Hal tersebut membuat globalisasi menjadi bermuka dua,
disatu sisi dia sangat cantik namun disatu sisi dia menjadi sangat jahat.
(seperti cerita bawang merah bawang putih kan...)
"Globalisasi tidak otomatis
menguntungkan orang miskin. Harus dipikirkan siapa yang paling terkena dampak
buruk dan apa yang dapat dilakukan untuk membantu mereka. Jawaban untuk ini
tergantung dari situasi setempat. Misalnya, tidak adil untuk petani beras
Indonesia bersaing dengan Washington (yang menyubsidi petani beras AS). Untuk
membuat arena bermain searas, bila Washington menyubsidi petaninya 50 persen,
Indonesia dapat memajaki beras dari AS 50 persen." (Stiglitz di
Kompas tahun 2007).
Kutipan kata-katanya di atas
menyiratkan inti penyebab persoalan ’ketidakadilan’
yang ingin dibelanya.
Apakah
ketidakadilan tersebut sifat intrinsik pasar atau justru karena ulah faktor
eksternal; pasarkah yang menimbulkan ketaksetaraan dalam level permainan?
Jawaban
intuitif dapat diperoleh manakala kita kembali kepada pemahaman kita terhadap
pasar, yang tampaknya oleh Stiglitz tergolong sebagai fundamentalisme.
Sementara
itu, persoalan ketidakadilan untuk petani beras Indonesia, solusi pragmatis
yang ditawarkan adalah semacam perban bagi luka pendarahan yang muncul sebagai akibat;
sementara penyebabnya masih mengelak darinya, atau ia elakkan.

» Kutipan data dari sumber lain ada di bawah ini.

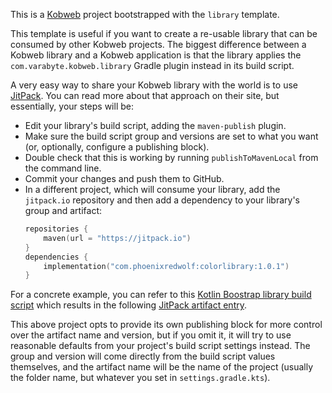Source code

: This is a [Kobweb](https://github.com/varabyte/kobweb) project bootstrapped with the `library` template.

This template is useful if you want to create a re-usable library that can be consumed by other Kobweb projects. The
biggest difference between a Kobweb library and a Kobweb application is that the library applies the
`com.varabyte.kobweb.library` Gradle plugin instead in its build script.

A very easy way to share your Kobweb library with the world is to use [JitPack](https://jitpack.io/). You can read more
about that approach on their site, but essentially, your steps will be:

* Edit your library's build script, adding the `maven-publish` plugin.
* Make sure the build script group and versions are set to what you want (or, optionally, configure a publishing block).
* Double check that this is working by running `publishToMavenLocal` from the command line.
* Commit your changes and push them to GitHub.
* In a different project, which will consume your library, add the `jitpack.io` repository and then add a dependency
  to your library's group and artifact:
  ```kotlin
  repositories {
      maven(url = "https://jitpack.io")
  }
  dependencies {
      implementation("com.phoenixredwolf:colorlibrary:1.0.1")
  }
  ```

For a concrete example, you can refer to
this [Kotlin Boostrap library build script](https://github.com/stevdza-san/KotlinBootstrap/blob/master/bootstrap/build.gradle.kts)
which results in the following [JitPack artifact entry](https://jitpack.io/#stevdza-san/KotlinBootstrap).

This above project opts to provide its own publishing block for more control over the artifact name and version, but if
you omit it, it will try to use reasonable defaults from your project's build script settings instead. The group and
version will come directly from the build script values themselves, and the artifact name will be the name of the
project (usually the folder name, but whatever you set in `settings.gradle.kts`).
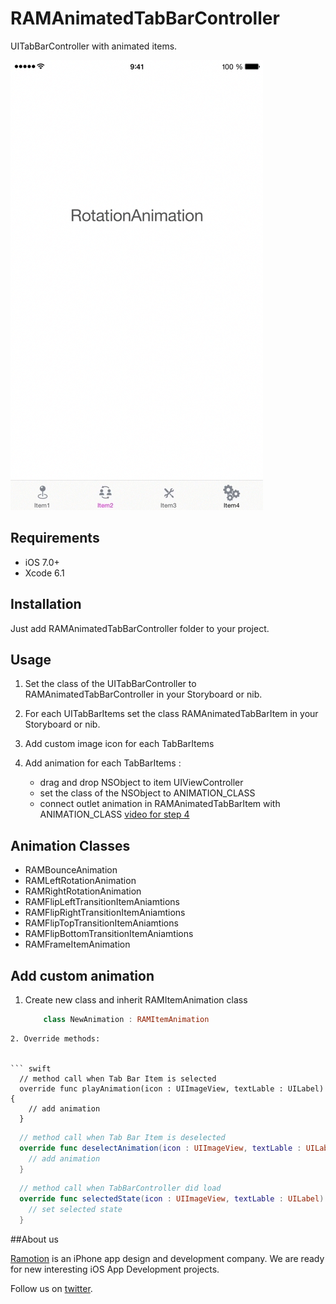 # RAMAnimatedTabBarController

UITabBarController with animated items.

![Animation](Screenshots/RAMAnimatedTabBarDemo.gif)

## Requirements

- iOS 7.0+
- Xcode 6.1

## Installation

Just add RAMAnimatedTabBarController folder to your project.

## Usage

1. Set the class of the UITabBarController to RAMAnimatedTabBarController in your Storyboard or nib.

2. For each UITabBarItems set the class  RAMAnimatedTabBarItem in your Storyboard or nib.

3. Add custom image icon for each TabBarItems

4. Add animation for each TabBarItems : 
   * drag and drop NSObject to item UIViewController 
   * set the class of the NSObject to ANIMATION_CLASS
   * connect outlet animation in RAMAnimatedTabBarItem with ANIMATION_CLASS
   [video for step 4](http://vimeo.com/112390386)
   			
   			
## Animation Classes

* RAMBounceAnimation
* RAMLeftRotationAnimation
* RAMRightRotationAnimation
* RAMFlipLeftTransitionItemAniamtions
* RAMFlipRightTransitionItemAniamtions
* RAMFlipTopTransitionItemAniamtions
* RAMFlipBottomTransitionItemAniamtions
* RAMFrameItemAnimation

## Add custom animation
1. Create new class and inherit RAMItemAnimation class
	
	``` swift
	    class NewAnimation : RAMItemAnimation
  ```
2. Override methods: 


  ``` swift
    // method call when Tab Bar Item is selected
    override func playAnimation(icon : UIImageView, textLable : UILabel) {
      // add animation
    }
  ```  
  ``` swift
    // method call when Tab Bar Item is deselected
    override func deselectAnimation(icon : UIImageView, textLable : UILabel, defaultTextColor : UIColor) {
      // add animation
    }
  ```    
  ``` swift
    // method call when TabBarController did load
    override func selectedState(icon : UIImageView, textLable : UILabel) {
      // set selected state  
    }
  ```



##About us

[Ramotion](http://Ramotion.com) is an iPhone app design and development company. We are ready for new interesting iOS App Development projects.

Follow us on [twitter](http://twitter.com/ramotion).
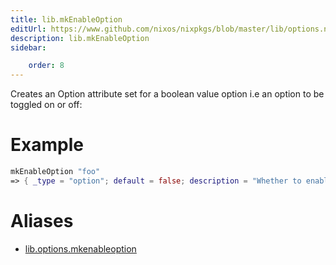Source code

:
 ```yaml
---
title: lib.mkEnableOption
editUrl: https://www.github.com/nixos/nixpkgs/blob/master/lib/options.nix#L116C5
description: lib.mkEnableOption
sidebar:

    order: 8
---
```


Creates an Option attribute set for a boolean value option i.e an
option to be toggled on or off:

# Example

```nix
mkEnableOption "foo"
=> { _type = "option"; default = false; description = "Whether to enable foo."; example = true; type = { ... }; }
```


# Aliases

- [lib.options.mkenableoption](/nix-doc-comments/reference/lib/options/lib-options-mkenableoption)


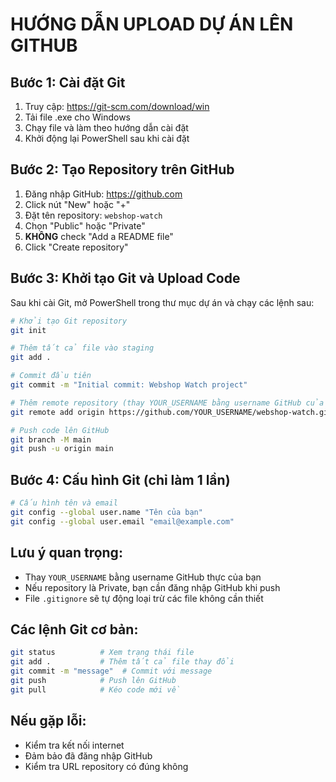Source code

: # HƯỚNG DẪN UPLOAD DỰ ÁN LÊN GITHUB

## Bước 1: Cài đặt Git
1. Truy cập: https://git-scm.com/download/win
2. Tải file .exe cho Windows
3. Chạy file và làm theo hướng dẫn cài đặt
4. Khởi động lại PowerShell sau khi cài đặt

## Bước 2: Tạo Repository trên GitHub
1. Đăng nhập GitHub: https://github.com
2. Click nút "New" hoặc "+" 
3. Đặt tên repository: `webshop-watch`
4. Chọn "Public" hoặc "Private"
5. **KHÔNG** check "Add a README file"
6. Click "Create repository"

## Bước 3: Khởi tạo Git và Upload Code

Sau khi cài Git, mở PowerShell trong thư mục dự án và chạy các lệnh sau:

```bash
# Khởi tạo Git repository
git init

# Thêm tất cả file vào staging
git add .

# Commit đầu tiên
git commit -m "Initial commit: Webshop Watch project"

# Thêm remote repository (thay YOUR_USERNAME bằng username GitHub của bạn)
git remote add origin https://github.com/YOUR_USERNAME/webshop-watch.git

# Push code lên GitHub
git branch -M main
git push -u origin main
```

## Bước 4: Cấu hình Git (chỉ làm 1 lần)
```bash
# Cấu hình tên và email
git config --global user.name "Tên của bạn"
git config --global user.email "email@example.com"
```

## Lưu ý quan trọng:
- Thay `YOUR_USERNAME` bằng username GitHub thực của bạn
- Nếu repository là Private, bạn cần đăng nhập GitHub khi push
- File `.gitignore` sẽ tự động loại trừ các file không cần thiết

## Các lệnh Git cơ bản:
```bash
git status          # Xem trạng thái file
git add .           # Thêm tất cả file thay đổi
git commit -m "message"  # Commit với message
git push            # Push lên GitHub
git pull            # Kéo code mới về
```

## Nếu gặp lỗi:
- Kiểm tra kết nối internet
- Đảm bảo đã đăng nhập GitHub
- Kiểm tra URL repository có đúng không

Stiglitz juga mengatakan bahwa pasar bebas adalah konsekuensi dari
globalisasi.
Untuk kasus Indonesia dia juga
mengingatkan bahwa kekuatan pasar bebas sering merugikan sebagian besar
masyarakat lemah sehingga pemerintah seharusnya melakukan upaya nyata untuk
melindungi rakyatnya.
Stiglitz mengingatkan, Amerika
Serikat yang sangat mendukung globalisasi dan pasar bebas (liberalisasi
pasar) ternyata tetap memberi proteksi terhadap sejumlah sektor pertanian dan
industrinya. Oleh sebab itu, sewajarnya negara-negara berkembang juga
melakukan hal yang sama.
Washington Consensus merupakan
"kesepakatan" atau resp yang dicapai IMF (International Monetary
Fund), Bank Dunia (World Bank), dan Departemen Keuangan AS (US Treasury
Department) pada akhir tahun 1990an tentang paket kebijakan ekonomi yang
dianggap tepat untuk mengatasi masalah-masalah pertumbuhan dan pembangunan berbagai
negara berkembang. Ada bebrapa pilar utama konsensus ini stabilisasi makro,
liberalisasi perdagangan, investasi dan sektor keuangan, serta privatisasi.
Resep ini menekankan pada pengurangan besar-besaran peran pemerintah,
deregulasi, serta liberalisasi dan privatisasi secara cepat. Penganut paham ini
mempercayai bahwa kebijakan ekonomi semestinya hanya bicara pada efisiensi,
yang hanya bisa dicapai dengan Washington Consencus dan mempercayai
trickel-down effect, bagi mereka pemerataan ekonomi bukanlah urusan kebijakan
ekonomi, itu adalah urusan politik. Dan dengan kesalah pahaman pengertian
mereka itu membuat dan mendorong globalisasi memakan banyak sekali korban.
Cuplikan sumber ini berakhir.